The Northfield Chateau, also variously known as Chalet Schell and Birnam House, was a large mansion on Birnham Road in Northfield, Massachusetts. It no longer exists.

The chateau was designed by noted architect Bruce Price (of the Château Frontenac) for Francis Robert Schell, a New York capitalist attracted by his interest in Dwight Lyman Moody's work at the nearby Northfield Seminary and Mount Hermon School. It was completed in 1903 on grounds of 125 acres (51 ha).

The building was loosely patterned upon a French chateau but fanciful in style, with 99 rooms in a compact, three-story structure ornamented with prominent turrets. Contrary to popular rumors that Mrs. Schell despised the Chateau and refused to live in it, the Schells summered at their beautiful home for 25 years. It was only after the death of her beloved husband in 1928 that Mrs. Schell refused to set foot in the house again, insisting when she stayed at the Northfield Hotel during future summers that she have a room not overlooking the grand house that had been her husband's pride and joy. A server at the Inn overheard her once responding to another guest's compliments of her former home with "I hate it; I never go there." And it is upon this statement that the rumors of her dislike for the Chateau were based. However it is uncertain if she really hated it or if she merely couldn't bear to look at it after she lost her husband.

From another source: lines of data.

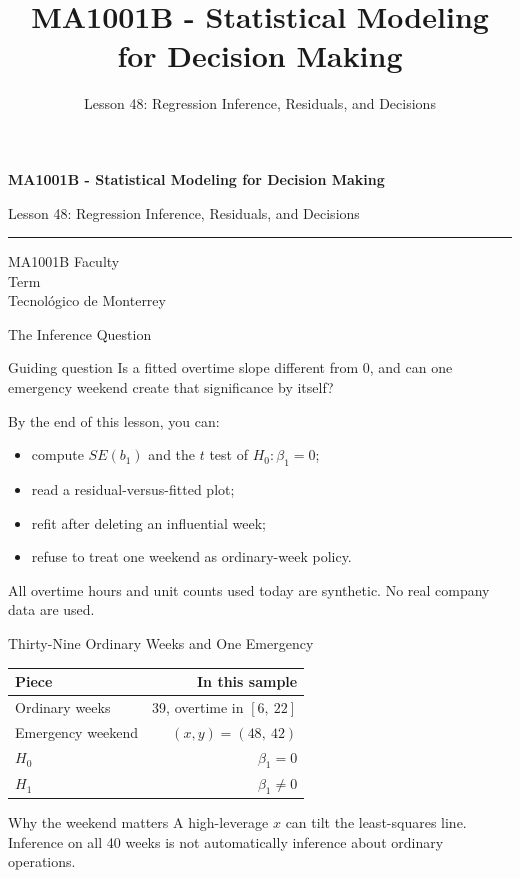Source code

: \documentclass[aspectratio=169,10pt,english]{beamer}
\title{MA1001B - Statistical Modeling for Decision Making}
\subtitle{Lesson 48: Regression Inference, Residuals, and Decisions}
\author{}
\institute{Tecnol\'ogico de Monterrey}
\date{}
\begin{document}
\begin{frame}[plain]
  \vspace{1.2cm}
  {\Large\bfseries MA1001B - Statistical Modeling for Decision Making\par}
  \vspace{0.7cm}
  {\large Lesson 48: Regression Inference, Residuals, and Decisions\par}
  \vspace{0.7cm}
  {\color{TecRojo}\rule{\textwidth}{1.2pt}}
  \vspace{0.8cm}

  MA1001B Faculty\\[0.3cm]
  Term\\[0.3cm]
  Tecnol\'ogico de Monterrey
\end{frame}

\begin{frame}{The Inference Question}
  \begin{alertblock}{Guiding question}
    Is a fitted overtime slope different from 0, and can one emergency
    weekend create that significance by itself?
  \end{alertblock}

  \vspace{0.6em}
  By the end of this lesson, you can:
  \begin{itemize}
    \item compute $SE(b_1)$ and the $t$ test of $H_0:\beta_1=0$;
    \item read a residual-versus-fitted plot;
    \item refit after deleting an influential week;
    \item refuse to treat one weekend as ordinary-week policy.
  \end{itemize}

  \vfill
  \scriptsize All overtime hours and unit counts used today are synthetic. No real company data are used.
\end{frame}

\begin{frame}{Thirty-Nine Ordinary Weeks and One Emergency}
  \small
  \begin{center}
    \begin{tabular}{lr}
      \toprule
      \textbf{Piece} & \textbf{In this sample} \\
      \midrule
      Ordinary weeks & 39, overtime in $[6,\ 22]$ \\
      Emergency weekend & $(x,y)=(48,\ 42)$ \\
      $H_0$ & $\beta_1=0$ \\
      $H_1$ & $\beta_1\neq 0$ \\
      \bottomrule
    \end{tabular}
  \end{center}

  \vspace{0.5em}
  \begin{exampleblock}{Why the weekend matters}
    A high-leverage $x$ can tilt the least-squares line. Inference on all 40
    weeks is not automatically inference about ordinary operations.
  \end{exampleblock}
\end{frame}
\end{document}
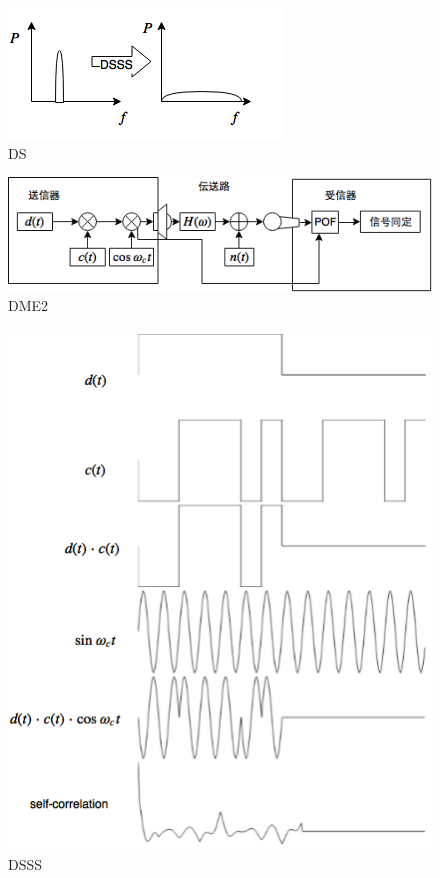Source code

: \begin{figure}[tb]\centering
  \hspace{-2mm}\includegraphics[clip,width=1.1\hsize]{img/DS.png}
  \caption{DS}\label{fig:DS}
\end{figure}

\begin{figure}[tb]\centering
  \hspace{-2mm}\includegraphics[clip,width=1.1\hsize]{img/DME2.png}
  \caption{DME2}\label{fig:DME2}
\end{figure}

\begin{figure}[tb]\centering
  \hspace{-2mm}\includegraphics[clip,width=1.1\hsize]{img/DSSS.png}
  \caption{DSSS}\label{fig:DSSS}
\end{figure}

After Mr. Schell's death, the mansion fell into disrepair and was eventually sold to the Northfield School for Girls which also owned the Northfield Hotel. They intended to use it as a meeting place and novelty hotel annex; however, it was never practical for hotel use and in the end was demolished in 1963.

Until that time, it was used by the Northfield School for Girls as the location of their prom. That is why the prom at Northfield Mount Hermon School to this day is called The Chat.

For a brief time, the basement of the chateau was also used as a youth hostel--one of America's first, begun by Monroe and Isabel Smith.

The Tinney Family of Belcourt Castle rescued many pieces from the chateau before its destruction, notably the mirrors which now are in their banquet hall.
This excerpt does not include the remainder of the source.